Laying Claim to My Sexual and Racial Identity Saved My Life


Finding happiness at twenty-two as a queer, mixed race woman of color has been nothing short of a two-decade struggle. Growing up in a household with a white mother and an emotionally unstable black father – who mastered the art of invisibility quite swiftly upon brining me into the world – created a unique set of insecurities.

I was a deeply unhappy child. Suffering from depression and anxiety as a young brown girl in a predominately white suburb of Philadelphia, I felt as though I had no option but to assimilate to the dominant culture that was laid out before me. With the absence of a prominent black elder to act as my mentor, I found myself stumbling in the dark unable to find the light necessary to illuminate my full potential as a black woman.

Attempting to assert myself as an independent being in the world at large has always been a grim challenge. From the time I was fifteen until I was twenty-one, I was utterly lost. Engaging in sexual relationships with men became my way of proclaiming a false sense of independence and intimacy as a result of never before experiencing an emotional connection with my own father. Each of my romantic interactions with men, whether short-lived or extensive, always left me feeling entirely unsatisfied and bewildered when it came to discovering my own personal sexuality.

The process by which I have come to navigate sexuality has been a terrain of indefinable exploration. I can distinctly remember back to when I was younger, having crushes on my girl friends. I recall the urgency in each swift dismissal of these feelings from very early on. The deep-rooted fear of my peers seeing another part of my identity as “other” in the conservative Eurocentric environment I was living in, was enough for me to conform to the heterosexual norms that encompass our society. Suppressing these feelings of intimacy for women – or rather at the time for girls my own age – stifled my emotional and growth while in the process adding to my already frail psyche and mental health.

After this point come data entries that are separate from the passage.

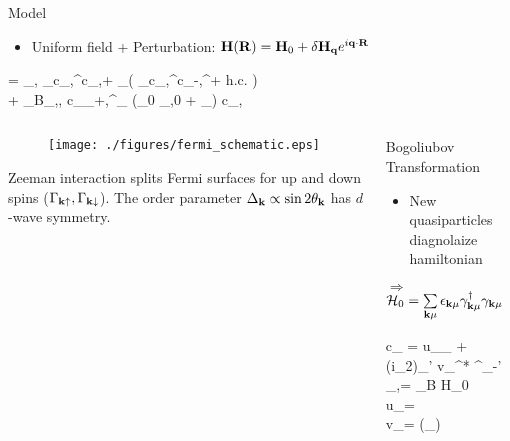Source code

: \documentclass{beamer} %
\begin{document}
\begin{frame}{}
\begin{columns}[t]
\begin{column}{.4\textwidth}
\begin{block}{\centering\veryHuge Model}
\begin{itemize}
			\item{Uniform field + Perturbation: ${\bf H}({\bf R}) = {\bf H}_0 + \delta {\bf H}_{\bf q} e^{i{\bf q} \cdot {\bf R}}$}	
			\end{itemize}
			\begin{framed}		
				\bea
				\cH = \sum_{\vk,\mu} \xi_\vk c_{\vk,\mu}^\dag c_{\vk,\mu}\nonumber  + \sum_\vk \left( \Delta_\vk c_{\vk,\uparrow}^\dag c_{-\vk,\downarrow}^\dag + h.c. \right)\nonumber \\+ \mu_B\sum_{\vk,\mu,\nu} c_{\vk_+\vq,\mu}^\dag  \vsigma_{\mu\nu} (\vH_0 \delta_{\vq,0} + \delta\vH_\vq) c_{\vk,\nu}  
				\nonumber 
				\eea
			\end{framed}
				\begin{columns}[t]
				\begin{column}{0.47\linewidth}
					\begin{framed}
					\begin{figure}
					\texttt{[image: ./figures/fermi\_schematic.eps]}
					\end{figure}
					Zeeman interaction splits Fermi surfaces for up and down spins ($\Gamma_{{\bf k} \uparrow}, \Gamma_{{\bf k} \downarrow}$). 
					The order parameter $\Delta_{\bf k} \propto \sin 2\theta_{\bf k} $ has $d$-wave symmetry. 
					\end{framed}
				\end{column}
				\begin{column}{0.51\textwidth}
					\begin{center}{\LARGE Bogoliubov Transformation}\end{center}
					\begin{itemize}
					\item{New quasiparticles diagnolaize hamiltonian}
					\end{itemize}
					\begin{framed}
					{\LARGE $\Rightarrow$${\cal H}_0 = \sum\limits_{{\bf k} \mu} \epsilon_{{\bf k} \mu} \gamma^\dag_{{\bf k} \mu} \gamma_{{\bf k} \mu} $}
					\end{framed}
					{\small
					\bea
					c_{\vk \mu} = u_\vk \gamma_{\vk \mu} + (i\sigma_2)_{\mu\mu'} v_\vk^* \gamma^\dag_{-\vk \mu'}\\
					\epsilon_{\vk,\mu}= \pm \mu_B H_0 \\
					u_{\vk}=\sqrt{\frac{1}{2}\left( 1+\frac{\xi_{\vk}}{\sqrt{\Delta_{\vk}^2+\xi_{\vk}^2}} \right)} \\
					v_{\vk}= \sgn(\Delta_\vk) \sqrt{\frac{1}{2}\left( 1-\frac{\xi_{\vk}}{\sqrt{\Delta_{\vk}^2+\xi_{\vk}^2}} \right)}
					\eea
					}
				\end{column}
			\end{columns}
		\end{block}
		

\end{column}
\end{columns}
\end{frame}
\end{document}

Amidst the struggle to acclimate my sexual identity to that of customary heteronormative roles, I also found myself in the cross fire of colorism. As a woman of both black and white ancestry, identifying as black from both a personal and political standpoint, in a so-called “color-blind” society, I have always dealt with a strange dichotomy with colorism. With my Black counterparts, I have always been viewed as that self-righteous light skin girl. The one who thinks she’s superior to those sisters who are of a darker shade. To my white counterparts, I am viewed as the white-Black girl. The one who talks too “white” to be a real Black woman. My blackness has been repeatedly called into question through the stigmas of colorism. This painful double-edged sword of racial and gendered marginalization smothered the very essence of my character and hindered my path towards self-acceptance.

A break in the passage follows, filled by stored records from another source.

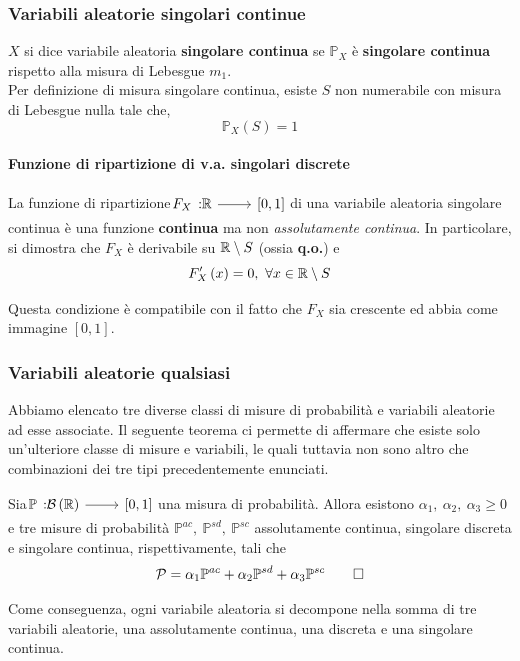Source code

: \subsubsection{Variabili aleatorie singolari continue}
\begin{define}
	$X$ si dice variabile aleatoria \textbf{singolare continua} se $\mathbb{P}_X$ è \textbf{singolare continua} rispetto alla misura di Lebesgue $m_1$.\\
	Per definizione di misura singolare continua, esiste $S$ non numerabile con misura di Lebesgue nulla tale che,
	\begin{equation}
		\mathbb{P}_X\left(S\right)=1
	\end{equation}
\end{define}
\paragraph{Funzione di ripartizione di v.a. singolari discrete}
La funzione di ripartizione $\funz{F_X}{\realset}{\left[0,1\right]}$ di una variabile aleatoria singolare continua è una funzione \textbf{continua} ma non \textit{assolutamente continua}.%
In particolare, si dimostra che $F_X$ è derivabile su $\mathbb{R}\setminus S$ (ossia \textbf{q.o.}) e
\begin{equation}
F'_X\left(x\right)=0,\ \forall x\in\mathbb{R}\setminus S
\end{equation}
\begin{observe}
	Questa condizione è compatibile con il fatto che $F_X$ sia crescente ed abbia come immagine $\left[0,1\right]$.
\end{observe}
\begin{examplewt}
\end{examplewt}
\subsubsection{Variabili aleatorie qualsiasi}
Abbiamo elencato tre diverse classi di misure di probabilità e variabili aleatorie ad esse associate. Il seguente teorema ci permette di affermare che esiste solo un'ulteriore classe di misure e variabili, le quali tuttavia non sono altro che combinazioni dei tre tipi precedentemente enunciati. 
\begin{theoremaqed}
	Sia $\funz{\mathbb{P}}{\mathcal{B}\left(\realset\right)}{\left[0,1\right]}$ una misura di probabilità. Allora esistono $\alpha_1,\ \alpha_2,\ \alpha_3\geq 0$ e tre misure di probabilità $\mathbb{P}^{ac},\ \mathbb{P}^{sd},\ \mathbb{P}^{sc}$ assolutamente continua, singolare discreta e singolare continua, rispettivamente, tali che
	\begin{equation}
		\mathcal{P}=\alpha_1\mathbb{P}^{ac}+\alpha_2\mathbb{P}^{sd}+\alpha_3\mathbb{P}^{sc}\qedhere
	\end{equation}
\end{theoremaqed}
Come conseguenza, ogni variabile aleatoria si decompone nella somma di tre variabili aleatorie, una assolutamente continua, una discreta e una singolare continua.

It wasn’t until I ended the emotionally crippling on-again-off-again relationship with a man who had been in my life since the age of sixteen, that I began to let go of the toxic views and standards I was desperately trying to live up to. During this time, I met a queer woman of color who shook my perceptions of beauty, love and happiness so immeasurably that I began to question my own morality. She opened my world to queer contemporary artists of color such as Mickalene Thomas, Kehinde Wiley and Glenn Ligon. Soon after I became acquainted with the art of spoken word poetry and fell in love with unconventional wordsmiths like Aja Monet, Saul Williams and Warsan Shire. I devoured books like Rebecca Walker’s Black, White & Jewish: Autobiography of a Shifting SelfBlack Cool: One Thousand Streams of Blackness and Toni Morrison’s The Bluest Eye. It was through this tremendous exposure to various artists of color that I began to gain insight into the realities of those living outside the status quo and doing so in such a way that inspired me to let go of the shame I had been carrying around like a bag of bricks for so many years. I had finally begun to lay claim to my own sexual and racial identity.

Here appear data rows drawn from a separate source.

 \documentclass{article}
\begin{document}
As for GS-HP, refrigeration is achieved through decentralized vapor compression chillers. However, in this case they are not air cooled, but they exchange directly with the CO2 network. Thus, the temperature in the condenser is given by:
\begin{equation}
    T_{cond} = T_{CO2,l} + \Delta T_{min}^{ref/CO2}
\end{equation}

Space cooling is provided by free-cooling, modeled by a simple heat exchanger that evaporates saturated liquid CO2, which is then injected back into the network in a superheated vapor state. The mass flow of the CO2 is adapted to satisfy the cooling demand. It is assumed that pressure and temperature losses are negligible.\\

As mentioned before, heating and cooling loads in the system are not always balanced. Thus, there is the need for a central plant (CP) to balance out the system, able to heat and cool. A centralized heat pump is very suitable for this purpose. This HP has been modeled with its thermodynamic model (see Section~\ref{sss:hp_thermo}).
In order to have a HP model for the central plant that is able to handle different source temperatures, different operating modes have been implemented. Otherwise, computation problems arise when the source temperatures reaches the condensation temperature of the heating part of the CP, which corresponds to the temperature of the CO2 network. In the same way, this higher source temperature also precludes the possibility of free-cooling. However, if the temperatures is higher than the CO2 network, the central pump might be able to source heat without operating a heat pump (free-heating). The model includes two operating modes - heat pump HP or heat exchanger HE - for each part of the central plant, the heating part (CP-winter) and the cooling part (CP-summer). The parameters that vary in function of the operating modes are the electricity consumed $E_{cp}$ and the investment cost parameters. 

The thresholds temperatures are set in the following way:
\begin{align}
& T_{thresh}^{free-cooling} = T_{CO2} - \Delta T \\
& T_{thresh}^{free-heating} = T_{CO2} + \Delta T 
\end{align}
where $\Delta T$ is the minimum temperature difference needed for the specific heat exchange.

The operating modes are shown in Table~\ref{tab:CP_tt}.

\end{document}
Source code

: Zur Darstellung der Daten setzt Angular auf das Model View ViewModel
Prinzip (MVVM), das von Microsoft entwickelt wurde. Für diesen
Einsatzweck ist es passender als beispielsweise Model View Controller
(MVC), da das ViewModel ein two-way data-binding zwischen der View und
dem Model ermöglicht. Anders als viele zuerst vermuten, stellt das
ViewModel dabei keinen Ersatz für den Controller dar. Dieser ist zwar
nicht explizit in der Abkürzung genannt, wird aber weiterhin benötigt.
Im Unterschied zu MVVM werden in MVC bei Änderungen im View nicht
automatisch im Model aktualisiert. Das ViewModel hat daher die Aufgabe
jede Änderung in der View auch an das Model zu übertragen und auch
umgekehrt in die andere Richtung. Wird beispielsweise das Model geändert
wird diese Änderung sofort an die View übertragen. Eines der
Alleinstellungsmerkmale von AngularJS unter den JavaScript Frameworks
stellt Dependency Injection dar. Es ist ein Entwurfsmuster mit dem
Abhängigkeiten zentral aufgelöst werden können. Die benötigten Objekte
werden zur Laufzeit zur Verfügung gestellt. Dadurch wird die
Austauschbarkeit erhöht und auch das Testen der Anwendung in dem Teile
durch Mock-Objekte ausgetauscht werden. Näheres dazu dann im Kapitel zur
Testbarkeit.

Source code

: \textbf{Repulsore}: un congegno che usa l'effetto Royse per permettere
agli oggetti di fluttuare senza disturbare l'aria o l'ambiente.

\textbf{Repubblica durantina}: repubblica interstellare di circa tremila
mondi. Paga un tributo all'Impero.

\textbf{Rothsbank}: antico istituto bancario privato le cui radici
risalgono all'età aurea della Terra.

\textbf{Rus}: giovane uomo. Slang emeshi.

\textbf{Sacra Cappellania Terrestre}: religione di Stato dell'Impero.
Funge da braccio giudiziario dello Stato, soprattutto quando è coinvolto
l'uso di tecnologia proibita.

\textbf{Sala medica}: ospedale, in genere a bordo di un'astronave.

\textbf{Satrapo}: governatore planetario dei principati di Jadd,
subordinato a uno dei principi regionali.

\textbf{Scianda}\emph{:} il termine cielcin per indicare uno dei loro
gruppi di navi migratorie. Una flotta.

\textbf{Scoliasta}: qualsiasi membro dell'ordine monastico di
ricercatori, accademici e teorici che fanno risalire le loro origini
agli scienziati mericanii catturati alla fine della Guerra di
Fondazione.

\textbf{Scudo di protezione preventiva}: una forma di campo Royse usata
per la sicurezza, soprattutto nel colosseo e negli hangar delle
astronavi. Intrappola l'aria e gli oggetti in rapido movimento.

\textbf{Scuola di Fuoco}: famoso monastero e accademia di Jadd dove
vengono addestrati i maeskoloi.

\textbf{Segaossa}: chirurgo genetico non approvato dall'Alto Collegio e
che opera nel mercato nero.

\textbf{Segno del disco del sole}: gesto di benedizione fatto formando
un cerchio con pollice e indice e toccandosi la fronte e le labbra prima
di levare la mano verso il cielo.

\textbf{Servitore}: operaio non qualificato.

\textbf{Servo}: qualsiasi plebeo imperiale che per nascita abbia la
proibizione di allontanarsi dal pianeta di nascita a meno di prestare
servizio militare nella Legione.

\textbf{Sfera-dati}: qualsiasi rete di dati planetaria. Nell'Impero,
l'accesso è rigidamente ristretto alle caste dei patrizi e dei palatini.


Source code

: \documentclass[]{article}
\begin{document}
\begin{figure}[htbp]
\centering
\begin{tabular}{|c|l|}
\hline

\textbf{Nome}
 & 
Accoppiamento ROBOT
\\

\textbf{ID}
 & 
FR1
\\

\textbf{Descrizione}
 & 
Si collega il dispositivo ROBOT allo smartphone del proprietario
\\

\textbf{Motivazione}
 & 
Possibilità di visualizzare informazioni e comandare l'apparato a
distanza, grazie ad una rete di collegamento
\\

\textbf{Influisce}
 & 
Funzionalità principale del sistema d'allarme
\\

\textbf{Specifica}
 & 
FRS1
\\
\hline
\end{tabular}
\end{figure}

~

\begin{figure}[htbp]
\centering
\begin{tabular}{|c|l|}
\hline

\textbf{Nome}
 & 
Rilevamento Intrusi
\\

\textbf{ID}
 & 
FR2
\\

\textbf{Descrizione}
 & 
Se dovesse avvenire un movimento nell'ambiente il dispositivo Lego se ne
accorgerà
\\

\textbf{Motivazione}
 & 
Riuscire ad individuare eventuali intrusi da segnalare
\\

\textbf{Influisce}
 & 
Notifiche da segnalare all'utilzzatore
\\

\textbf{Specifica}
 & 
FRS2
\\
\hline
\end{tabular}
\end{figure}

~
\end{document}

Revisiting painful memories and sorting through old feelings have become primary healing mechanisms. Over the years I have learned that allowing oneself to feel aids in identifying where the feelings of depression originate from. It is through this process of reflection that I have come to deal with my melancholy in healthier ways. Writing has and will forever remain my principal method of therapeutic contemplation. This is not to say that I no longer struggle with feeling comfortable in my own skin. There are still days when I experience such deep inner turmoil that it seems intolerable to break out of my sadness. The difference now is that when I experience such feelings of excruciating desolation, I turn to the works of Audre Lorde or Junot Diaz to remind myself that my otherness is not a curse but instead a blessing in disguise, as it allows me to experience the world in such a way that I can know pain and suffering and still find beauty in it.